Scripts for customized regridding of Level-2 data to Level-3 data
- Project Title: WHIPS 2.0.0
- Purpose of Project: Provide a well-documented, easy-to-use general-purpose processing module for processing satellite data
- Version: 2.0.0 (11/21/14)
- Authors: oberman, maki, strom, jin, holloway
- Contact: email@example.com
Wisconsin Horizontal Interpolation Program for Satellites (WHIPS)
Whenever you publish research or present results generated with WHIPS, please include the following acknowledgement or an appropriate equivalent:
We wish to thank the University of Wisconsin–Madison for the use and development of the Wisconsin Horizontal Interpolation Program for Satellites (WHIPS). WHIPS was developed by Jacob Oberman, Erica Scotty, Keith Maki, Xiaomeng Jin and Tracey Holloway, with funding from the NASA Air Quality Applied Science Team (AQAST) and the Wisconsin Space Grant Consortium Undergraduate Award.
1. Install the program and run the built-in test module to confirm that it is working properly. Installation instructions can be found in the file INSTALL.txt
2. Download whatever data you plan to process. Currently, the program is designed to process OMI NO2 DOMINO level 2 data, OMI NO2 NASA level 2 data, OMI HCHO level 2 data MOPITT CO data, and NASA MODIS AOD level 2 data. See the detailed documentation for the –filelist argument for locations of data.

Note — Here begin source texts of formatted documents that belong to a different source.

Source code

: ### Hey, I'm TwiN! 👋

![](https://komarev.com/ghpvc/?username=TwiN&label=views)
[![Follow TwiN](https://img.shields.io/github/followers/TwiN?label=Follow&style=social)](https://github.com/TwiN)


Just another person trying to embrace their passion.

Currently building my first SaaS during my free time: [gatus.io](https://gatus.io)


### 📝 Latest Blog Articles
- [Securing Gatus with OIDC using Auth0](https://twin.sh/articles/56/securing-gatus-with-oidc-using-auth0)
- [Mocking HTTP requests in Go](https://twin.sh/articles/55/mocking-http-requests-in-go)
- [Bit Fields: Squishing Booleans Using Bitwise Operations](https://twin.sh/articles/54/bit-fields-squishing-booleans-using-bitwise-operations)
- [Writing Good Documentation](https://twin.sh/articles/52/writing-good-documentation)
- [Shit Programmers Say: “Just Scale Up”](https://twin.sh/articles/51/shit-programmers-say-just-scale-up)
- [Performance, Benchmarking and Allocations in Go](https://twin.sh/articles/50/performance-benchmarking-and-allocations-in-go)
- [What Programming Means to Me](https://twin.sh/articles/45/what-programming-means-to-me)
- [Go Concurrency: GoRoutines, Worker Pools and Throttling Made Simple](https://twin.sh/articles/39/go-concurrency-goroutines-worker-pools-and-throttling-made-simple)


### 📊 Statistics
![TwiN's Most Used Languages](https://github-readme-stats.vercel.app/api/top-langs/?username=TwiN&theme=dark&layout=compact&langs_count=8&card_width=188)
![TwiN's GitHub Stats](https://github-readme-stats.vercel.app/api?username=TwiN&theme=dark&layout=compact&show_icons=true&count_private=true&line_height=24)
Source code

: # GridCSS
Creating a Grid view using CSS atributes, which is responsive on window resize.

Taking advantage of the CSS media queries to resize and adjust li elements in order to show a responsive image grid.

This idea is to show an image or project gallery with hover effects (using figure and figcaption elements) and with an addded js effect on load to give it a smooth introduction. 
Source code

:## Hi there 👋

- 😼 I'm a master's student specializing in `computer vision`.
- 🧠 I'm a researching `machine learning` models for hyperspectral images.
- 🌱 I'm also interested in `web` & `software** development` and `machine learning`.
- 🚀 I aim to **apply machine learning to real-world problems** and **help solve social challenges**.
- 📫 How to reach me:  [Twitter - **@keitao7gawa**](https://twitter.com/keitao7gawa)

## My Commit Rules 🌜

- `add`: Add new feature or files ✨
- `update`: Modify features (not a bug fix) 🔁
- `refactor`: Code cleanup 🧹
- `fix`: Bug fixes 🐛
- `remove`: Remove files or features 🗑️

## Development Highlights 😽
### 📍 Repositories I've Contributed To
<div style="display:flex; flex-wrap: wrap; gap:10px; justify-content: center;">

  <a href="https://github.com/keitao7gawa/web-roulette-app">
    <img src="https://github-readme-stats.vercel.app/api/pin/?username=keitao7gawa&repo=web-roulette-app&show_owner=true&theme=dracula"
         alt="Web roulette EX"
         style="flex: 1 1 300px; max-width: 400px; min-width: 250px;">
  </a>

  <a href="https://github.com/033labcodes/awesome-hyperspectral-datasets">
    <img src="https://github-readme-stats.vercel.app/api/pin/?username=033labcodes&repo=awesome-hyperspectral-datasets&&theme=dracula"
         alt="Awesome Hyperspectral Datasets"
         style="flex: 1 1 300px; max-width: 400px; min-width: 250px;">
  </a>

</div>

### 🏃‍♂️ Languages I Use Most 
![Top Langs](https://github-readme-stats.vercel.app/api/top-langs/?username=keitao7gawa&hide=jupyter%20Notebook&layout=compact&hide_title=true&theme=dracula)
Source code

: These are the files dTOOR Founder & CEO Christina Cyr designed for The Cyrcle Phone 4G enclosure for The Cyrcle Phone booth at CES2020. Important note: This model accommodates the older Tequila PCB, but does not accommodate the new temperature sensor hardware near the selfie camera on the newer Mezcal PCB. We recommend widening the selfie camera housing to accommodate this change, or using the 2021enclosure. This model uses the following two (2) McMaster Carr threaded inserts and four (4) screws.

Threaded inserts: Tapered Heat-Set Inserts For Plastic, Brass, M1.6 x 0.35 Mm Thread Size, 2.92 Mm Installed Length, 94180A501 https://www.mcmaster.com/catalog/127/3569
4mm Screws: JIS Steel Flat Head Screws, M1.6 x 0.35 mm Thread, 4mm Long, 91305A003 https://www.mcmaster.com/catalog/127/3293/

3. Navigate to the folder where whips.py is located (or add it to your path) and invoke it as:
4. Follow the on-screen instructions, adding each of the required parameters. If you need help with the projection attributes or the output function attributes, invoke the built-in help as:
whips.py –AttributeHelp <function_name>
For detailed explanations of all parameters and attributes, see the “Parameter Details” section below.
5. Invoke whips.py once for each output file you’d like to create. Note that the software creates output files with only a single timestep, so you’ll need to invoke the command once for each timestep (IE if you want a month with timesteps every day, you’ll probably want to write a shell script that calls the command once for each day)
6. Additionally, you may create a grid file for your chosen grid by including the –includeGrid flag followed by the desired filename. A file containing the gridcells used by the projection will be written to the same directory as the standard output file.